Slate.fr | 15.06.2016 | Par Jérémy Collado

Entre les Bleus et les Français, c’est une longue histoire faite d’amours et de déceptions. Contrairement à l’Argentine ou au Brésil, la France n’est pas un pays de football. Mais la récente victoire dans la douleur contre la Roumanie à la maison signe peut-être le début d’une réconciliation.

11 octobre 2015, la France bat le Danemark 2 buts à 1. Grâce à un doublé de son buteur Olivier Giroud, «les Bleus s’imposent sans forcer», titre sobrement Le Parisien. Près de sept mois plus tard, lors d’un match de préparation à l’Euro face au Cameroun, le nouveau numéro 9 des Bleus est sifflé à la Beaujoire par une partie du public. Comme un symbole du désamour entre cette équipe et ses supporters. «En étant français, en jouant pour la France, on s’attend à ce que l’on vous applaudisse, à ce que l’on vous encourage, même si on rate une occasion. Les supporters sont aussi là pour ça», regrette le joueur d’Arsenal après le match, hué pour avoir pris la place de Karim Benzema, que certains plébiscitaient contre vents et marées malgré sa mise en examen dans une affaire de chantage à la sextape.

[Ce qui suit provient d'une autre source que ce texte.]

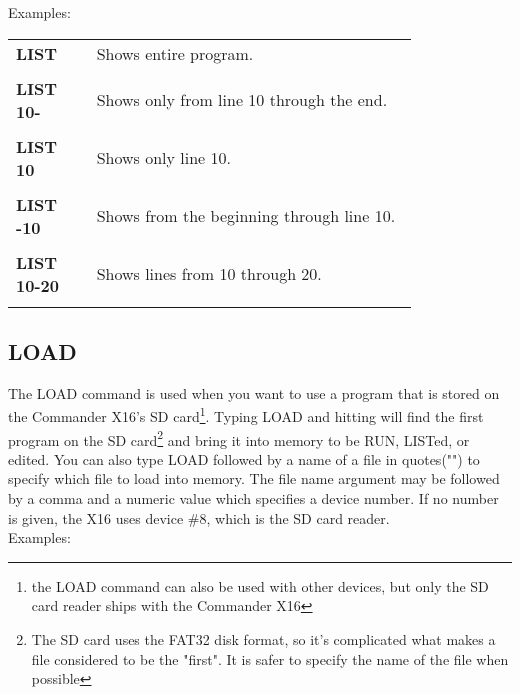Examples:\\

\begin{tabular}{l p{0.8\linewidth}}
	{\ttfamily\bfseries LIST}&Shows entire program.\\\\
	{\ttfamily\bfseries LIST 10-}&Shows only from line 10 through the end.\\\\
	{\ttfamily\bfseries LIST 10}&Shows only line 10.\\\\
	{\ttfamily\bfseries LIST -10}&Shows from the beginning through line 10.\\\\
	{\ttfamily\bfseries LIST 10-20}&Shows lines from 10 through 20.\\\\
\end{tabular}

\vspace{16pt}

\subsection{LOAD}

The {\ttfamily LOAD} command is used when you want to use a program that is
stored on the Commander X16's SD card\footnote{the {\ttfamily LOAD} command can
also be used with other devices, but only the SD card reader ships with the
Commander X16}.  Typing {\ttfamily LOAD} and hitting  will find
the first program on the SD card\footnote{The SD card uses the FAT32 disk
format, so it's complicated what makes a file considered to be the "first".  It
is safer to specify the name of the file when possible} and bring it into
memory to be {\ttfamily RUN}, {\ttfamily LIST}ed, or edited.  You can also type
{\ttfamily LOAD} followed by a name of a file in quotes({\ttfamily ""}) to
specify which file to load into memory.  The file name argument may be followed
by a comma and a numeric value which specifies a device number.  If no number
is given, the X16 uses device \#8, which is the SD card reader.\\

Examples:\\

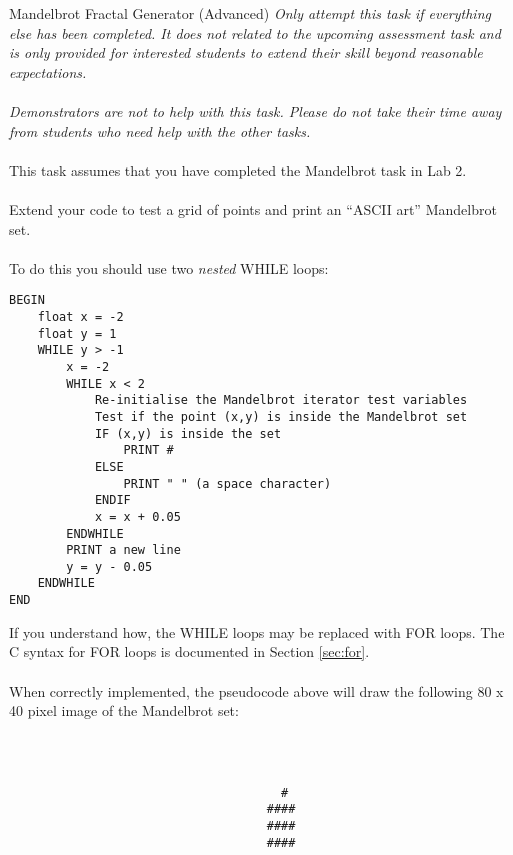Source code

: \documentclass{lab}
\begin{document}
\begin{task}{Mandelbrot Fractal Generator (Advanced)}{}
\textit{Only attempt this task if everything else has been completed. It does not related to the upcoming assessment task and is only provided for interested students to extend their skill beyond reasonable expectations.\\ \\Demonstrators are not to help with this task. Please do not take their time away from students who need help with the other tasks.}
\\ \\
This task assumes that you have completed the Mandelbrot task in Lab 2.
\\ \\
Extend your code to test a grid of points and print an ``ASCII art'' Mandelbrot set.
\\ \\
To do this you should use two \textit{nested} WHILE loops:

\begin{lstlisting}[style=pseudo]
BEGIN
	float x = -2
	float y = 1
	WHILE y > -1
		x = -2
		WHILE x < 2
			Re-initialise the Mandelbrot iterator test variables
			Test if the point (x,y)	is inside the Mandelbrot set
			IF (x,y) is inside the set
				PRINT #
			ELSE
				PRINT " " (a space character)
			ENDIF
			x = x + 0.05
		ENDWHILE
		PRINT a new line
		y = y - 0.05
	ENDWHILE
END
\end{lstlisting}

If you understand how, the WHILE loops may be replaced with FOR loops. The C syntax for FOR loops is documented in Section \ref{sec:for}.
\\ \\
When correctly implemented, the pseudocode above will draw the following 80 x 40 pixel image of the Mandelbrot set:

\begin{lstlisting}[style=pseudo,basicstyle=\ttfamily\tiny]
                                                                                 
                                                                                 
                                                                                 
                                      #                                          
                                    ####                                         
                                    ####                                         
                                    ####                                         
                                                                                 

\end{lstlisting}
\end{task}
\end{document}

Le football est un sport ingrat. En octobre 2015, Giroud était bien seul face au Kop des Irrésistibles français, l’association des supporters français venu au Danemark pour soutenir l’Équipe de France. Giroud, les bras levés, le regard fixe, fier de sa tunique: tout ça, le Kop français s’en souvient encore aujourd’hui. «Pour nous, cette histoire est close, attaque Anthony Chopin, 27 ans, co-fondateur des Irrésistibles, qui habite à Ablon-sur-Seine, près d’Orly. On ne veut pas parler de Benzema. Depuis 1998, les médias portent l’attention sur les origines des joueurs mais nous, on s’en fout! Quand aux sifflets, une poignée d’abrutis ont hué Giroud à Nantes. Et Giroud a répondu sur le terrain. C’est tout ce qui nous importe.»

«Les débats stériles, ce sont les médias qui les construisent»

Son premier match à supporter les Bleus, c’était en 2008. Éliminatoires de la coupe du Monde, France-Autriche. «J’ai encore les places», jure-t-il. Jusqu’en 2010, il observe dans la foule un cinglé qui s’époumonne: c’est Fabien Bonnel, 32 ans. Le bonhomme bosse chez Orange la journée et le reste du temps, il le consacre à son équipe. Les deux garçons vont s’entendre et monter les Irrésistibles. Pour Anthony, ce sont près de huit années à suivre l’Équipe de France en déplacement, à observer les entraînements, à chanter, crier, faire des tifos et se battre pour changer l’image du supporter France. «Notre moyenne d’âge, c’est 32 ans et demi, tient-il à préciser. Ce qu’on veut, c’est casser un peu l’image du supporter français un peu vieillot.»

En disant ça, il pense forcément à Clément d’Antibes, papy sympa et fidèle supporter médiatique un peu en fin de piste, surtout connu pour son coq –qui change à chaque match et n’est pas autorisé dans l’enceinte des stades cette année, mais donnera quand même ses pronos. Pour Anthony, «l’ambiance a changé autour de l’équipe. Aujourd’hui, c’est tous derrière l’Équipe de France. Les débats stériles, ce sont les médias qui les construisent».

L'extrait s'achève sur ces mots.